:: Exercise goal ::
Reproduce the records below exactly as shown.

### Material provided ###

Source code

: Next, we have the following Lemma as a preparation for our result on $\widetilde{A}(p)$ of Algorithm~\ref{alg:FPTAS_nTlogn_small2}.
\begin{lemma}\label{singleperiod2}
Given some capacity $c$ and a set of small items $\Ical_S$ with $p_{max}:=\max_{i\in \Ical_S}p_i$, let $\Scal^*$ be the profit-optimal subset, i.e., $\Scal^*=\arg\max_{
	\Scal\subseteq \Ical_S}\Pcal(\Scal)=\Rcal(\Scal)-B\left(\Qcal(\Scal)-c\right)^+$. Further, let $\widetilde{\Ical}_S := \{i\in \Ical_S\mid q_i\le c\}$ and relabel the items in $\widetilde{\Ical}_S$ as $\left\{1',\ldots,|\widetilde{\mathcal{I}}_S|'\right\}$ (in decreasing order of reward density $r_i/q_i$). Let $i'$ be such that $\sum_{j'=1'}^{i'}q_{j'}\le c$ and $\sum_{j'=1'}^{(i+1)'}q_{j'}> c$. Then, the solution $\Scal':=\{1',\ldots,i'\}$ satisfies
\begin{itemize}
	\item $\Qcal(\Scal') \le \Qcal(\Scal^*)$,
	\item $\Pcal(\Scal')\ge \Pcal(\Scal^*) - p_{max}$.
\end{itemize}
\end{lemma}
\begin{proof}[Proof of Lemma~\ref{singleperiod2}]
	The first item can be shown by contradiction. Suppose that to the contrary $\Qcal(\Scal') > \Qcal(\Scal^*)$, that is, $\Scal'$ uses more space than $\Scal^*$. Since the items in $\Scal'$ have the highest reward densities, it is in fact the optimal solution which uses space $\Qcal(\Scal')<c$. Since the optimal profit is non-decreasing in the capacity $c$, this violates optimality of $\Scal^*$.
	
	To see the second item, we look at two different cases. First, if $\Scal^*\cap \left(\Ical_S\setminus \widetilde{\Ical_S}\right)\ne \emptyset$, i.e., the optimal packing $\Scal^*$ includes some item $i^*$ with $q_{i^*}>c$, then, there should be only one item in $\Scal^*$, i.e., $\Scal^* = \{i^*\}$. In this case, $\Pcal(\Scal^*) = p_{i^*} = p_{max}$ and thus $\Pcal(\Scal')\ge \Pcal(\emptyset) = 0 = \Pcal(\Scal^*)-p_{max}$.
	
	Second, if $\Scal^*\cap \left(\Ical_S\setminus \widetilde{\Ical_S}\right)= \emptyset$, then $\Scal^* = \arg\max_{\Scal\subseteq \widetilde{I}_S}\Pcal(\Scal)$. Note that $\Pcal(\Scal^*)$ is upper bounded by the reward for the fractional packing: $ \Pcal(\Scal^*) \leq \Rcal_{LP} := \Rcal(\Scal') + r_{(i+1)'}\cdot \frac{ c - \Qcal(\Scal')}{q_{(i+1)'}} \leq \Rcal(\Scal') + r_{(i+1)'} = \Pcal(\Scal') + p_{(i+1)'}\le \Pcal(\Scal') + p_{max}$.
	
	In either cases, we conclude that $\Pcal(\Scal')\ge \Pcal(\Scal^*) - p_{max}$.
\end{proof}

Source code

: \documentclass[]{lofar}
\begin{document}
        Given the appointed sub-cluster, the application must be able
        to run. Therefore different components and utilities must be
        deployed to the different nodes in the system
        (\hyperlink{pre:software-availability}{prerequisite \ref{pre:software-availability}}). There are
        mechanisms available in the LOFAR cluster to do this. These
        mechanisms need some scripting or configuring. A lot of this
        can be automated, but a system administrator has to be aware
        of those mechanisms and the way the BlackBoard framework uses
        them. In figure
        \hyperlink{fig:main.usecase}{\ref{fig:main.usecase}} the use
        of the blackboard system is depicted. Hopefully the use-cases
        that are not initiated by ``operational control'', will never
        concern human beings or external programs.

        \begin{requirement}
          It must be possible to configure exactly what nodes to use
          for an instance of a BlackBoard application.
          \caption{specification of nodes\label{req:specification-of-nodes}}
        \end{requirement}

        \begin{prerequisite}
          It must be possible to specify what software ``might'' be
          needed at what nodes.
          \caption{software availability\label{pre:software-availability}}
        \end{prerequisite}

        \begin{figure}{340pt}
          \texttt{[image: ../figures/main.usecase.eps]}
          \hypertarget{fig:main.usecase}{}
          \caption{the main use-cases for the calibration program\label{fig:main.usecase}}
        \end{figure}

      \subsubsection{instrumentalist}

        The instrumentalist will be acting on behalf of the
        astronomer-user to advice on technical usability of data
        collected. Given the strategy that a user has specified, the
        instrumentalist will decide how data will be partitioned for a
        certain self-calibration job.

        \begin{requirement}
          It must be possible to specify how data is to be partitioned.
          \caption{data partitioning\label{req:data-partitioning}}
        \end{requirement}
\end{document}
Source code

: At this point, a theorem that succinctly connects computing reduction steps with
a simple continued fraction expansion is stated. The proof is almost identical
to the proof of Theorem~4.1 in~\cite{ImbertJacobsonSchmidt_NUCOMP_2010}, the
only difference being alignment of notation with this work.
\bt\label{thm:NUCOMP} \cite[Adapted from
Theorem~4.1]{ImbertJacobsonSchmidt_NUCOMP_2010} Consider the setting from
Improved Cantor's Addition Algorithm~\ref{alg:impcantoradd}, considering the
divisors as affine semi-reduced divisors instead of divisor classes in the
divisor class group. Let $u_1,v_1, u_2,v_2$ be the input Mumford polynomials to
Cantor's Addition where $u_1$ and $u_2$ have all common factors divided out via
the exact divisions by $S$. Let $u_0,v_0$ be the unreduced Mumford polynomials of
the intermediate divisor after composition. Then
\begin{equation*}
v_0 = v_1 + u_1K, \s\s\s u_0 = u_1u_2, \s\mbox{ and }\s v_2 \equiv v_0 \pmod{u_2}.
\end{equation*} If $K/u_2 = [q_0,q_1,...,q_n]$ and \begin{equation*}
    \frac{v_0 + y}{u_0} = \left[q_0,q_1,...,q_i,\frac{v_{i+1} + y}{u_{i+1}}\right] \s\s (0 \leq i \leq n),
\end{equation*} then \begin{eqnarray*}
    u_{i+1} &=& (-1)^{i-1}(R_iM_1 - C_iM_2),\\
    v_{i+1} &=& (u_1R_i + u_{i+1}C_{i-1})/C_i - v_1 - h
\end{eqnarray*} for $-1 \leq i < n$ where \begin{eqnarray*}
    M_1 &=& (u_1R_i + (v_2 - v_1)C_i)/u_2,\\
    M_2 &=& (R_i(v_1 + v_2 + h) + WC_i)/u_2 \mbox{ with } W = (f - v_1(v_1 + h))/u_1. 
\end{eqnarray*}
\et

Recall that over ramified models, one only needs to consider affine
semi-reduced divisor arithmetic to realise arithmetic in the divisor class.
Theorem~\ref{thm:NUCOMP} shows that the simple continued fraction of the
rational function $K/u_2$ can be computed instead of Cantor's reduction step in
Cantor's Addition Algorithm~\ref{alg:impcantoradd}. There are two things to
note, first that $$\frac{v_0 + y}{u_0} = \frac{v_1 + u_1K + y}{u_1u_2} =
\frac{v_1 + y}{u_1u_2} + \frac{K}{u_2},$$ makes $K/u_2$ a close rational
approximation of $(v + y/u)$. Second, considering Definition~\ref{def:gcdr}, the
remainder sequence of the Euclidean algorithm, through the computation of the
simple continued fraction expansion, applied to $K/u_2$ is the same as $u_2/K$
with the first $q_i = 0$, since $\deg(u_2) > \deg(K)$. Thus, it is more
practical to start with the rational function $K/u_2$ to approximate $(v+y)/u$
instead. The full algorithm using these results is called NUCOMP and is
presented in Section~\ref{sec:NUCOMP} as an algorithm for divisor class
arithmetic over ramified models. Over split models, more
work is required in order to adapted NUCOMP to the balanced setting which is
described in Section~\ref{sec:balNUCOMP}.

###

:: Response ::
Source code

: Next, we have the following Lemma as a preparation for our result on $\widetilde{A}(p)$ of Algorithm~\ref{alg:FPTAS_nTlogn_small2}.
\begin{lemma}\label{singleperiod2}
Given some capacity $c$ and a set of small items $\Ical_S$ with $p_{max}:=\max_{i\in \Ical_S}p_i$, let $\Scal^*$ be the profit-optimal subset, i.e., $\Scal^*=\arg\max_{
	\Scal\subseteq \Ical_S}\Pcal(\Scal)=\Rcal(\Scal)-B\left(\Qcal(\Scal)-c\right)^+$. Further, let $\widetilde{\Ical}_S := \{i\in \Ical_S\mid q_i\le c\}$ and relabel the items in $\widetilde{\Ical}_S$ as $\left\{1',\ldots,|\widetilde{\mathcal{I}}_S|'\right\}$ (in decreasing order of reward density $r_i/q_i$). Let $i'$ be such that $\sum_{j'=1'}^{i'}q_{j'}\le c$ and $\sum_{j'=1'}^{(i+1)'}q_{j'}> c$. Then, the solution $\Scal':=\{1',\ldots,i'\}$ satisfies
\begin{itemize}
	\item $\Qcal(\Scal') \le \Qcal(\Scal^*)$,
	\item $\Pcal(\Scal')\ge \Pcal(\Scal^*) - p_{max}$.
\end{itemize}
\end{lemma}
\begin{proof}[Proof of Lemma~\ref{singleperiod2}]
	The first item can be shown by contradiction. Suppose that to the contrary $\Qcal(\Scal') > \Qcal(\Scal^*)$, that is, $\Scal'$ uses more space than $\Scal^*$. Since the items in $\Scal'$ have the highest reward densities, it is in fact the optimal solution which uses space $\Qcal(\Scal')<c$. Since the optimal profit is non-decreasing in the capacity $c$, this violates optimality of $\Scal^*$.
	
	To see the second item, we look at two different cases. First, if $\Scal^*\cap \left(\Ical_S\setminus \widetilde{\Ical_S}\right)\ne \emptyset$, i.e., the optimal packing $\Scal^*$ includes some item $i^*$ with $q_{i^*}>c$, then, there should be only one item in $\Scal^*$, i.e., $\Scal^* = \{i^*\}$. In this case, $\Pcal(\Scal^*) = p_{i^*} = p_{max}$ and thus $\Pcal(\Scal')\ge \Pcal(\emptyset) = 0 = \Pcal(\Scal^*)-p_{max}$.
	
	Second, if $\Scal^*\cap \left(\Ical_S\setminus \widetilde{\Ical_S}\right)= \emptyset$, then $\Scal^* = \arg\max_{\Scal\subseteq \widetilde{I}_S}\Pcal(\Scal)$. Note that $\Pcal(\Scal^*)$ is upper bounded by the reward for the fractional packing: $ \Pcal(\Scal^*) \leq \Rcal_{LP} := \Rcal(\Scal') + r_{(i+1)'}\cdot \frac{ c - \Qcal(\Scal')}{q_{(i+1)'}} \leq \Rcal(\Scal') + r_{(i+1)'} = \Pcal(\Scal') + p_{(i+1)'}\le \Pcal(\Scal') + p_{max}$.
	
	In either cases, we conclude that $\Pcal(\Scal')\ge \Pcal(\Scal^*) - p_{max}$.
\end{proof}

Source code

: \documentclass[]{lofar}
\begin{document}
        Given the appointed sub-cluster, the application must be able
        to run. Therefore different components and utilities must be
        deployed to the different nodes in the system
        (\hyperlink{pre:software-availability}{prerequisite \ref{pre:software-availability}}). There are
        mechanisms available in the LOFAR cluster to do this. These
        mechanisms need some scripting or configuring. A lot of this
        can be automated, but a system administrator has to be aware
        of those mechanisms and the way the BlackBoard framework uses
        them. In figure
        \hyperlink{fig:main.usecase}{\ref{fig:main.usecase}} the use
        of the blackboard system is depicted. Hopefully the use-cases
        that are not initiated by ``operational control'', will never
        concern human beings or external programs.

        \begin{requirement}
          It must be possible to configure exactly what nodes to use
          for an instance of a BlackBoard application.
          \caption{specification of nodes\label{req:specification-of-nodes}}
        \end{requirement}

        \begin{prerequisite}
          It must be possible to specify what software ``might'' be
          needed at what nodes.
          \caption{software availability\label{pre:software-availability}}
        \end{prerequisite}

        \begin{figure}{340pt}
          \texttt{[image: ../figures/main.usecase.eps]}
          \hypertarget{fig:main.usecase}{}
          \caption{the main use-cases for the calibration program\label{fig:main.usecase}}
        \end{figure}

      \subsubsection{instrumentalist}

        The instrumentalist will be acting on behalf of the
        astronomer-user to advice on technical usability of data
        collected. Given the strategy that a user has specified, the
        instrumentalist will decide how data will be partitioned for a
        certain self-calibration job.

        \begin{requirement}
          It must be possible to specify how data is to be partitioned.
          \caption{data partitioning\label{req:data-partitioning}}
        \end{requirement}
\end{document}
Source code

: At this point, a theorem that succinctly connects computing reduction steps with
a simple continued fraction expansion is stated. The proof is almost identical
to the proof of Theorem~4.1 in~\cite{ImbertJacobsonSchmidt_NUCOMP_2010}, the
only difference being alignment of notation with this work.
\bt\label{thm:NUCOMP} \cite[Adapted from
Theorem~4.1]{ImbertJacobsonSchmidt_NUCOMP_2010} Consider the setting from
Improved Cantor's Addition Algorithm~\ref{alg:impcantoradd}, considering the
divisors as affine semi-reduced divisors instead of divisor classes in the
divisor class group. Let $u_1,v_1, u_2,v_2$ be the input Mumford polynomials to
Cantor's Addition where $u_1$ and $u_2$ have all common factors divided out via
the exact divisions by $S$. Let $u_0,v_0$ be the unreduced Mumford polynomials of
the intermediate divisor after composition. Then
\begin{equation*}
v_0 = v_1 + u_1K, \s\s\s u_0 = u_1u_2, \s\mbox{ and }\s v_2 \equiv v_0 \pmod{u_2}.
\end{equation*} If $K/u_2 = [q_0,q_1,...,q_n]$ and \begin{equation*}
    \frac{v_0 + y}{u_0} = \left[q_0,q_1,...,q_i,\frac{v_{i+1} + y}{u_{i+1}}\right] \s\s (0 \leq i \leq n),
\end{equation*} then \begin{eqnarray*}
    u_{i+1} &=& (-1)^{i-1}(R_iM_1 - C_iM_2),\\
    v_{i+1} &=& (u_1R_i + u_{i+1}C_{i-1})/C_i - v_1 - h
\end{eqnarray*} for $-1 \leq i < n$ where \begin{eqnarray*}
    M_1 &=& (u_1R_i + (v_2 - v_1)C_i)/u_2,\\
    M_2 &=& (R_i(v_1 + v_2 + h) + WC_i)/u_2 \mbox{ with } W = (f - v_1(v_1 + h))/u_1. 
\end{eqnarray*}
\et

Recall that over ramified models, one only needs to consider affine
semi-reduced divisor arithmetic to realise arithmetic in the divisor class.
Theorem~\ref{thm:NUCOMP} shows that the simple continued fraction of the
rational function $K/u_2$ can be computed instead of Cantor's reduction step in
Cantor's Addition Algorithm~\ref{alg:impcantoradd}. There are two things to
note, first that $$\frac{v_0 + y}{u_0} = \frac{v_1 + u_1K + y}{u_1u_2} =
\frac{v_1 + y}{u_1u_2} + \frac{K}{u_2},$$ makes $K/u_2$ a close rational
approximation of $(v + y/u)$. Second, considering Definition~\ref{def:gcdr}, the
remainder sequence of the Euclidean algorithm, through the computation of the
simple continued fraction expansion, applied to $K/u_2$ is the same as $u_2/K$
with the first $q_i = 0$, since $\deg(u_2) > \deg(K)$. Thus, it is more
practical to start with the rational function $K/u_2$ to approximate $(v+y)/u$
instead. The full algorithm using these results is called NUCOMP and is
presented in Section~\ref{sec:NUCOMP} as an algorithm for divisor class
arithmetic over ramified models. Over split models, more
work is required in order to adapted NUCOMP to the balanced setting which is
described in Section~\ref{sec:balNUCOMP}.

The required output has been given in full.